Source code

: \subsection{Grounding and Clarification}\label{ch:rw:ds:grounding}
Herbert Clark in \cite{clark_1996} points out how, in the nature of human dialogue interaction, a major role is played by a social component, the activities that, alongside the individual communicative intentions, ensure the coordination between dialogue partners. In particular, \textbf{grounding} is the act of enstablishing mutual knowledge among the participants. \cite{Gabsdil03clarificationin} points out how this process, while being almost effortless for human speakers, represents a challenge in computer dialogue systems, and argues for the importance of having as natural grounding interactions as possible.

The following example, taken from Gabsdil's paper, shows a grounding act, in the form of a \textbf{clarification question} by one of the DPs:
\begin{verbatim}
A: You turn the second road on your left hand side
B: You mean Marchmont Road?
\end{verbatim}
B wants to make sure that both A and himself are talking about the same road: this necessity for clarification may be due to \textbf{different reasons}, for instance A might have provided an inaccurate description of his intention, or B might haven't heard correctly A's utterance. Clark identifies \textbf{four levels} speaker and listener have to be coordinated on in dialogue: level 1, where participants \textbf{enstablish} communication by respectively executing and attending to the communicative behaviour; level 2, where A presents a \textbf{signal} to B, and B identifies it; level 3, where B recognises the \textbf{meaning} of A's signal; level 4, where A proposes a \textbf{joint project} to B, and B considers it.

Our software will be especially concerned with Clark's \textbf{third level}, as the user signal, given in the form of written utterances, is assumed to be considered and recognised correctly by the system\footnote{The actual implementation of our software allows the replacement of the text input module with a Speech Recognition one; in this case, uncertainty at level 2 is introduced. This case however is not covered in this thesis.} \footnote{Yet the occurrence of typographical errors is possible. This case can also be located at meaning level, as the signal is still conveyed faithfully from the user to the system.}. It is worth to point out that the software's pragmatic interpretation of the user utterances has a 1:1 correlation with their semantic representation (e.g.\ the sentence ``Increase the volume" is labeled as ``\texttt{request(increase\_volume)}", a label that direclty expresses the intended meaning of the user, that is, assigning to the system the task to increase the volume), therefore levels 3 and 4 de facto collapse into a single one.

# # # # # # #

Filter the records above down to the lines containing "from".

The following example, taken from Gabsdil's paper, shows a grounding act, in the form of a \textbf{clarification question} by one of the DPs:
Our software will be especially concerned with Clark's \textbf{third level}, as the user signal, given in the form of written utterances, is assumed to be considered and recognised correctly by the system\footnote{The actual implementation of our software allows the replacement of the text input module with a Speech Recognition one; in this case, uncertainty at level 2 is introduced. This case however is not covered in this thesis.} \footnote{Yet the occurrence of typographical errors is possible. This case can also be located at meaning level, as the signal is still conveyed faithfully from the user to the system.}. It is worth to point out that the software's pragmatic interpretation of the user utterances has a 1:1 correlation with their semantic representation (e.g.\ the sentence ``Increase the volume" is labeled as ``\texttt{request(increase\_volume)}", a label that direclty expresses the intended meaning of the user, that is, assigning to the system the task to increase the volume), therefore levels 3 and 4 de facto collapse into a single one.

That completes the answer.